How fast towards the euro area? (I, II)

de Daniel Daianu    |    28 Ian 2009   •   00:00

The financial crisis puts the EU countries not belonging to the euro area in a position that makes them think about speeding up the adoption of the single currency as a "shelter" solution. However, their attempts are crashing onto a wall: the Maastricht criteria, which are designed to ensure that all economies are subject to the same rules before adopting the euro.

But countries that are, at this point, in the euro area should take into consideration the lowering of these criteria - the benefits beyond providing shelter are more important than the risks involved in lowering the conditions of admission.

First, we have to take into consideration the reasons for which a country gets to be vulnerable under the pressure of the financial crisis. Four is the number of characteristics that seem to make an economy risky: its own currency; a relatively small size; the banking system exposed to international pressures; a public budget too weak to absorb the pressures that challenge the banking system. These criteria clearly suggest that even Denmark and Sweden are vulnerable. As well as Britain, although the size of its economy and the status of the sterling, although much faded, as a reserve currency seems to show certain nuances.

The same characteristics are obvious - even more significantly - in the case of the new Member States, only two of which - Slovenia and Slovakia - have managed to enter the shelter provided by the euro-zone before their economies felt the crisis. The public finances quality of these new Member States varies, but all their savings are low, their financial markets are thin, and their banking sectors are exposed, a crucial economic feature and a complicated one from the political point of view. The magnitude of this combination is reflected by the unprecedented move of the Central European Bank (CEB) to leave its favorite geographical area and support several new Member States. This move makes operational sense: CEB has provided technical assistance to central banks in neighboring countries with the euro area for a good period. It also makes sense as an instrument of crisis management: this dialogue strengthens the cooperation between the EU and its neighbors. But this does not diminish the significance of the gesture: CEB has never acted as a lender of last resort for countries outside the euro area.

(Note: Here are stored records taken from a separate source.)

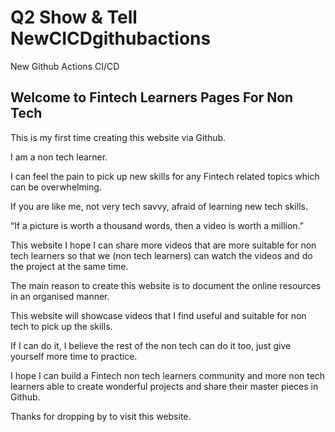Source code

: # Q2 Show & Tell NewCICDgithubactions
New Github Actions CI/CD


## Welcome to Fintech Learners Pages For Non Tech

This is my first time creating this website via Github. 

I am a non tech learner. 

I can feel the pain to pick up new skills for any Fintech related topics which can be overwhelming. 

If you are like me, not very tech savvy, afraid of learning new tech skills.

“If a picture is worth a thousand words, then a video is worth a million.”

This website I hope I can share more videos that are more suitable for non tech learners so that we (non tech learners) can watch the videos and do the project at the same time.

The main reason to create this website is to document the online resources in an organised manner.

This website will showcase videos that I find useful and suitable for non tech to pick up the skills.

If I can do it, I believe the rest of the non tech can do it too, just give yourself more time to practice.

I hope I can build a Fintech non tech learners community and more non tech learners able to create wonderful projects and share their master pieces in Github.

Thanks for dropping by to visit this website.

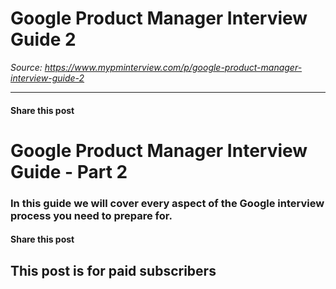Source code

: # Google Product Manager Interview Guide 2

*Source: https://www.mypminterview.com/p/google-product-manager-interview-guide-2*

---

#### Share this post

# Google Product Manager Interview Guide - Part 2

### In this guide we will cover every aspect of the Google interview process you need to prepare for.

#### Share this post

## This post is for paid subscribers


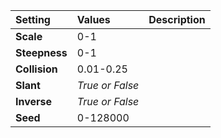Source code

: | Setting | Values | Description |
| :--- | :--- | :--- |
| **Scale** | 0-1 ||
| **Steepness** | 0-1 ||
| **Collision** | 0.01-0.25 ||
| **Slant** | *True or False* ||
| **Inverse** | *True or False* ||
| **Seed** | 0-128000 ||
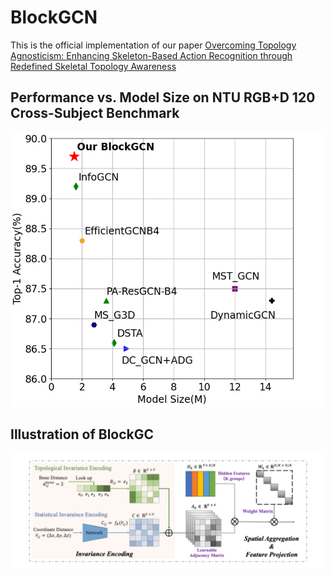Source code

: # BlockGCN
This is the official implementation of our paper [Overcoming Topology Agnosticism: Enhancing Skeleton-Based Action Recognition through Redefined Skeletal Topology Awareness](https://arxiv.org/pdf/2305.11468.pdf)

## Performance vs. Model Size on NTU RGB+D 120 Cross-Subject Benchmark
<p align="center">
   <img src="intro.png" alt="drawing" width="500"/>
</p>

## Illustration of BlockGC 
<p align="center">
   <img src="blockgc.png" alt="drawing" width="800"/>
</p>
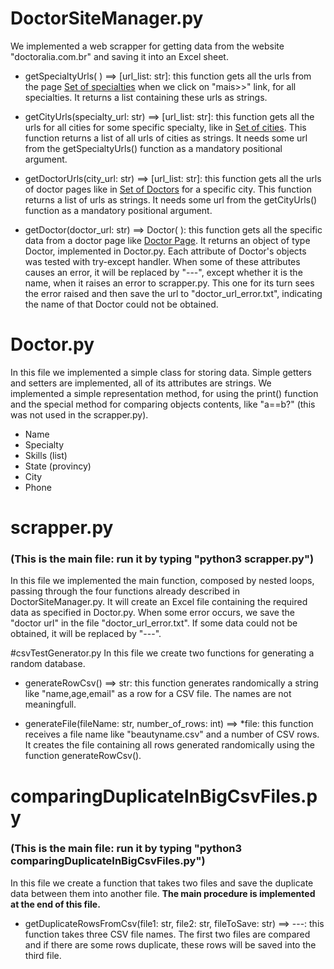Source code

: # DoctorSiteManager.py
We implemented a web scrapper for getting data from the website "doctoralia.com.br" and saving it into an Excel sheet.

 - getSpecialtyUrls( ) ==> [url_list: str]: this function gets all the urls from the page [Set of specialties](https://www.doctoralia.com.br/medicos) when we click on "mais>>" link, for all specialties. It returns a list containing these urls as strings.

 - getCityUrls(specialty_url: str) ==> [url_list: str]: this function gets all the urls for all cities for some specific specialty, like in [Set of cities](https://www.doctoralia.com.br/especializacoes-medicas/em-detalhe/alergista). This function returns a list of all urls of cities as strings. It needs some url from the getSpecialtyUrls() function as a mandatory positional argument.

 - getDoctorUrls(city_url: str) ==> [url_list: str]: this function gets all the urls of doctor pages like in [Set of Doctors](https://www.doctoralia.com.br/alergista/alem-paraiba) for a specific city. This function returns a list of urls as strings. It needs some url from the getCityUrls() function as a mandatory positional argument.

 - getDoctor(doctor_url: str) ==> Doctor( ): this function gets all the specific data from a doctor page like [Doctor Page](https://www.doctoralia.com.br/thais-de-oliveira-ferreira/alergista/alem-paraiba#address-id=[214158]). It returns an object of type Doctor, implemented in Doctor.py. Each attribute of Doctor's objects was tested with try-except handler. When some of these attributes causes an error, it will be replaced by "---", except whether it is the name, when it raises an error to scrapper.py. This one for its turn sees the error raised and then save the url to "doctor_url_error.txt", indicating the name of that Doctor could not be obtained.


# Doctor.py
In this file we implemented a simple class for storing data. Simple getters and setters are implemented, all of its attributes are strings. We implemented a simple representation method, for using the print() function and the special method for comparing objects contents, like "a==b?" (this was not used in the scrapper.py).

 - Name
 - Specialty
 - Skills (list)
 - State (provincy)
 - City
 - Phone


# scrapper.py
### (This is the main file: run it by typing "python3 scrapper.py")
In this file we implemented the main function, composed by nested loops, passing through the four functions already described in DoctorSiteManager.py. It will create an Excel file containing the required data as specified in Doctor.py. When some error occurs, we save the "doctor url" in the file "doctor_url_error.txt". If some data could not be obtained, it will be replaced by "---".



#csvTestGenerator.py
In this file we create two functions for generating a random database.

 - generateRowCsv() ==> str: this function generates randomically a string like "name,age,email" as a row for a CSV file. The names are not meaningfull.

 - generateFile(fileName: str, number_of_rows: int) ==> *file: this function receives a file name like "beautyname.csv" and a number of CSV rows. It creates the file containing all rows generated randomically using the function generateRowCsv().


# comparingDuplicateInBigCsvFiles.py
### (This is the main file: run it by typing "python3 comparingDuplicateInBigCsvFiles.py")
In this file we create a function that takes two files and save the duplicate data between them into another file. **The main procedure is implemented at the end of this file.**

 - getDuplicateRowsFromCsv(file1: str, file2: str, fileToSave: str) ==> ---: this function takes three CSV file names. The first two files are compared and if there are some rows duplicate, these rows will be saved into the third file.



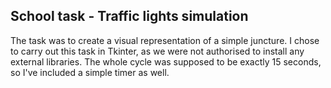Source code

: ## School task - Traffic lights simulation

The task was to create a visual representation of a simple juncture.
I chose to carry out this task in Tkinter, as we were not authorised to
install any external libraries.
The whole cycle was supposed to be exactly 15 seconds, so I've included 
a simple timer as well.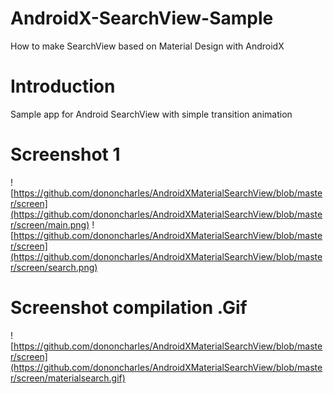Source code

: # AndroidX-SearchView-Sample
How to make SearchView based on Material Design with AndroidX

# Introduction
Sample app for Android SearchView with simple transition animation 

# Screenshot 1
![https://github.com/dononcharles/AndroidXMaterialSearchView/blob/master/screen](https://github.com/dononcharles/AndroidXMaterialSearchView/blob/master/screen/main.png)
![https://github.com/dononcharles/AndroidXMaterialSearchView/blob/master/screen](https://github.com/dononcharles/AndroidXMaterialSearchView/blob/master/screen/search.png)

# Screenshot compilation .Gif
![https://github.com/dononcharles/AndroidXMaterialSearchView/blob/master/screen](https://github.com/dononcharles/AndroidXMaterialSearchView/blob/master/screen/materialsearch.gif)

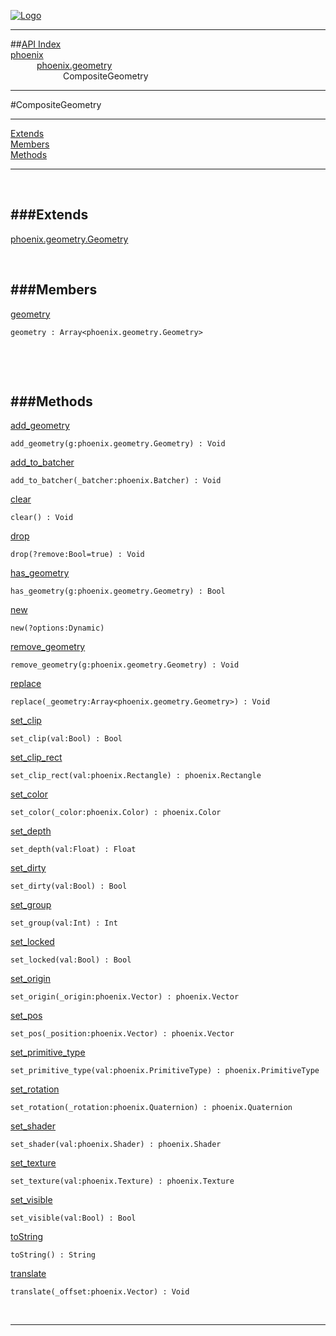 
[![Logo](../../../images/logo.png)](../../../index.html)

---


##[API Index](../../../api/index.html#phoenix.geometry)   
[phoenix](../)     
&emsp;&emsp;&emsp;[phoenix.geometry](./)   
&emsp;&emsp;&emsp;&emsp;&emsp;&emsp;CompositeGeometry

---

#CompositeGeometry


---


[Extends](#Extends)   
[Members](#Members)   
[Methods](#Methods)   


---

&nbsp;   

<a class="lift" name="Extends" ></a>
###Extends   
---
<a class="lift" name="phoenix.geometry.Geometry" href="{{{rel_path}}}api/phoenix/geometry/Geometry.html">phoenix.geometry.Geometry</a>

&nbsp;   

<a class="lift" name="Members" ></a>
###Members   
---
<a class="lift" name="geometry" href="#geometry">geometry</a>



`geometry : Array<phoenix.geometry.Geometry>`

<span class="small_desc_flat">  </span>   

&nbsp;   

&nbsp;   

<a class="lift" name="Methods" ></a>
###Methods   
---
<a class="lift" name="add_geometry" href="#add_geometry">add_geometry</a>



`add_geometry(g:phoenix.geometry.Geometry) : Void`

<span class="small_desc_flat">  </span>   

<a class="lift" name="add_to_batcher" href="#add_to_batcher">add_to_batcher</a>



`add_to_batcher(_batcher:phoenix.Batcher) : Void`

<span class="small_desc_flat">  </span>   

<a class="lift" name="clear" href="#clear">clear</a>



`clear() : Void`

<span class="small_desc_flat">  </span>   

<a class="lift" name="drop" href="#drop">drop</a>



`drop(?remove:Bool=true) : Void`

<span class="small_desc_flat">  </span>   

<a class="lift" name="has_geometry" href="#has_geometry">has_geometry</a>



`has_geometry(g:phoenix.geometry.Geometry) : Bool`

<span class="small_desc_flat">  </span>   

<a class="lift" name="new" href="#new">new</a>



`new(?options:Dynamic) `

<span class="small_desc_flat">  </span>   

<a class="lift" name="remove_geometry" href="#remove_geometry">remove_geometry</a>



`remove_geometry(g:phoenix.geometry.Geometry) : Void`

<span class="small_desc_flat">  </span>   

<a class="lift" name="replace" href="#replace">replace</a>



`replace(_geometry:Array<phoenix.geometry.Geometry>) : Void`

<span class="small_desc_flat">  </span>   

<a class="lift" name="set_clip" href="#set_clip">set_clip</a>



`set_clip(val:Bool) : Bool`

<span class="small_desc_flat">  </span>   

<a class="lift" name="set_clip_rect" href="#set_clip_rect">set_clip_rect</a>



`set_clip_rect(val:phoenix.Rectangle) : phoenix.Rectangle`

<span class="small_desc_flat">  </span>   

<a class="lift" name="set_color" href="#set_color">set_color</a>



`set_color(_color:phoenix.Color) : phoenix.Color`

<span class="small_desc_flat">  </span>   

<a class="lift" name="set_depth" href="#set_depth">set_depth</a>



`set_depth(val:Float) : Float`

<span class="small_desc_flat">  </span>   

<a class="lift" name="set_dirty" href="#set_dirty">set_dirty</a>



`set_dirty(val:Bool) : Bool`

<span class="small_desc_flat">  </span>   

<a class="lift" name="set_group" href="#set_group">set_group</a>



`set_group(val:Int) : Int`

<span class="small_desc_flat">  </span>   

<a class="lift" name="set_locked" href="#set_locked">set_locked</a>



`set_locked(val:Bool) : Bool`

<span class="small_desc_flat">  </span>   

<a class="lift" name="set_origin" href="#set_origin">set_origin</a>



`set_origin(_origin:phoenix.Vector) : phoenix.Vector`

<span class="small_desc_flat">  </span>   

<a class="lift" name="set_pos" href="#set_pos">set_pos</a>



`set_pos(_position:phoenix.Vector) : phoenix.Vector`

<span class="small_desc_flat">  </span>   

<a class="lift" name="set_primitive_type" href="#set_primitive_type">set_primitive_type</a>



`set_primitive_type(val:phoenix.PrimitiveType) : phoenix.PrimitiveType`

<span class="small_desc_flat">  </span>   

<a class="lift" name="set_rotation" href="#set_rotation">set_rotation</a>



`set_rotation(_rotation:phoenix.Quaternion) : phoenix.Quaternion`

<span class="small_desc_flat">  </span>   

<a class="lift" name="set_shader" href="#set_shader">set_shader</a>



`set_shader(val:phoenix.Shader) : phoenix.Shader`

<span class="small_desc_flat">  </span>   

<a class="lift" name="set_texture" href="#set_texture">set_texture</a>



`set_texture(val:phoenix.Texture) : phoenix.Texture`

<span class="small_desc_flat">  </span>   

<a class="lift" name="set_visible" href="#set_visible">set_visible</a>



`set_visible(val:Bool) : Bool`

<span class="small_desc_flat">  </span>   

<a class="lift" name="toString" href="#toString">toString</a>



`toString() : String`

<span class="small_desc_flat">  </span>   

<a class="lift" name="translate" href="#translate">translate</a>



`translate(_offset:phoenix.Vector) : Void`

<span class="small_desc_flat">  </span>   



&nbsp;
&nbsp;
&nbsp;

---  


&nbsp;   
&nbsp;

The CEB decision clearly shows how much the financial landscape has changed since the creation of the European monetary union and the way in which many countries that made the transition to modern market economy became vulnerable due to these changes. During the past 20 years, the banking groups have greatly expanded their cross-border activities and, even though in theory every subsidiary of a banking group is a legal body subjected to the laws of the EU member where it is registered, in practice, the deterioration of a part of the group has significant effects on all the parts of the group. Therefore, the result was a paradox: mainly, the subsidiaries in the new member states have not been held responsible for the contagion, but the banking strategies of the groups with head offices in countries in the euro area were. In fact, CEB was forced to intervene because of the improper practices in its geographic area of responsibility. The financial support that CEB provided, for example, in the case of the National Bank of Hungary can therefore be regarded as a preventive measure aimed at maintaining stability in the extended euro zone.